Stored data
▽

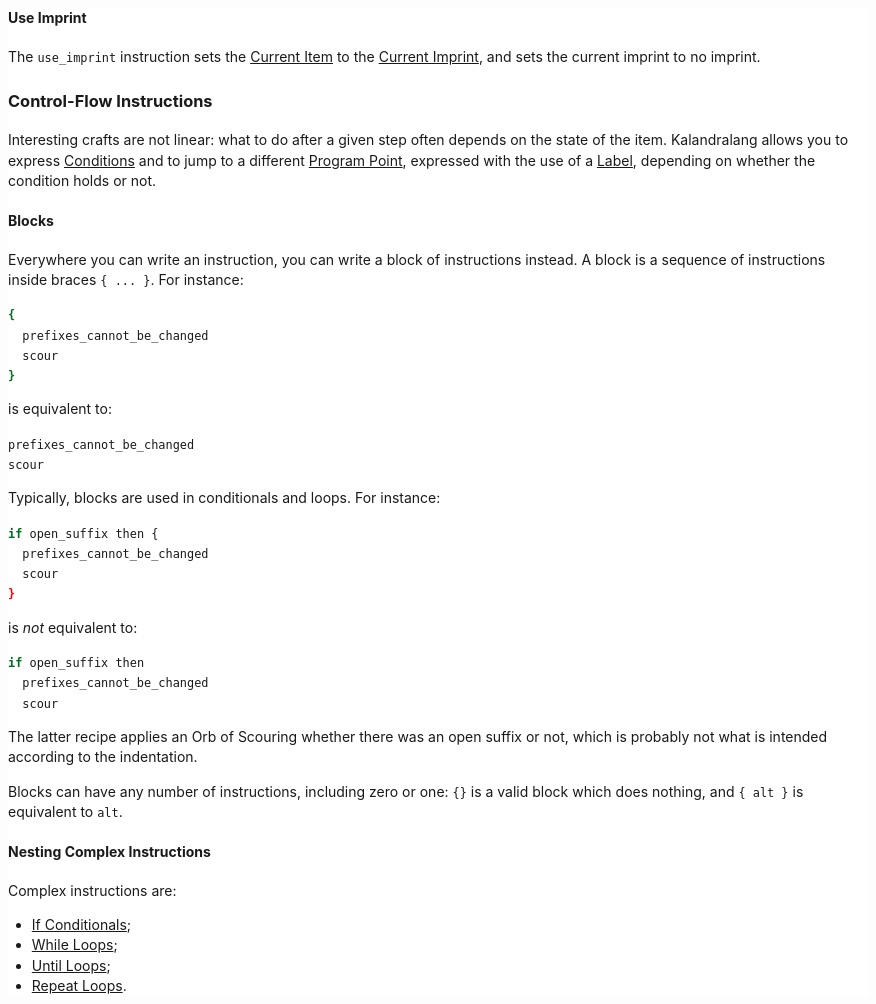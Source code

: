 #### Use Imprint

The `use_imprint` instruction sets the [Current Item](#current-item)
to the [Current Imprint](#current-imprint), and sets the current imprint to no imprint.

### Control-Flow Instructions

Interesting crafts are not linear: what to do after a given step often depends
on the state of the item. Kalandralang allows you to express [Conditions](#conditions)
and to jump to a different [Program Point](#program-point), expressed with the use
of a [Label](#labels), depending on whether the condition holds or not.

#### Blocks

Everywhere you can write an instruction, you can write a block of instructions instead.
A block is a sequence of instructions inside braces `{ ... }`.
For instance:
```sh
{
  prefixes_cannot_be_changed
  scour
}
```
is equivalent to:
```sh
prefixes_cannot_be_changed
scour
```

Typically, blocks are used in conditionals and loops. For instance:
```sh
if open_suffix then {
  prefixes_cannot_be_changed
  scour
}
```
is *not* equivalent to:
```sh
if open_suffix then
  prefixes_cannot_be_changed
  scour
```
The latter recipe applies an Orb of Scouring whether there was an open suffix or not,
which is probably not what is intended according to the indentation.

Blocks can have any number of instructions, including zero or one:
`{}` is a valid block which does nothing, and `{ alt }` is equivalent to `alt`.

#### Nesting Complex Instructions

Complex instructions are:
- [If Conditionals](#if-conditionals);
- [While Loops](#while-loops);
- [Until Loops](#while-loops);
- [Repeat Loops](#while-loops).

△

▸ Your instructions: An exact copy of the entries above, with no pictures, is the required answer.

▸ Exercise response:
Source code

: #### Use Imprint

The `use_imprint` instruction sets the [Current Item](#current-item)
to the [Current Imprint](#current-imprint), and sets the current imprint to no imprint.

### Control-Flow Instructions

Interesting crafts are not linear: what to do after a given step often depends
on the state of the item. Kalandralang allows you to express [Conditions](#conditions)
and to jump to a different [Program Point](#program-point), expressed with the use
of a [Label](#labels), depending on whether the condition holds or not.

#### Blocks

Everywhere you can write an instruction, you can write a block of instructions instead.
A block is a sequence of instructions inside braces `{ ... }`.
For instance:
```sh
{
  prefixes_cannot_be_changed
  scour
}
```
is equivalent to:
```sh
prefixes_cannot_be_changed
scour
```

Typically, blocks are used in conditionals and loops. For instance:
```sh
if open_suffix then {
  prefixes_cannot_be_changed
  scour
}
```
is *not* equivalent to:
```sh
if open_suffix then
  prefixes_cannot_be_changed
  scour
```
The latter recipe applies an Orb of Scouring whether there was an open suffix or not,
which is probably not what is intended according to the indentation.

Blocks can have any number of instructions, including zero or one:
`{}` is a valid block which does nothing, and `{ alt }` is equivalent to `alt`.

#### Nesting Complex Instructions

Complex instructions are:
- [If Conditionals](#if-conditionals);
- [While Loops](#while-loops);
- [Until Loops](#while-loops);
- [Repeat Loops](#while-loops).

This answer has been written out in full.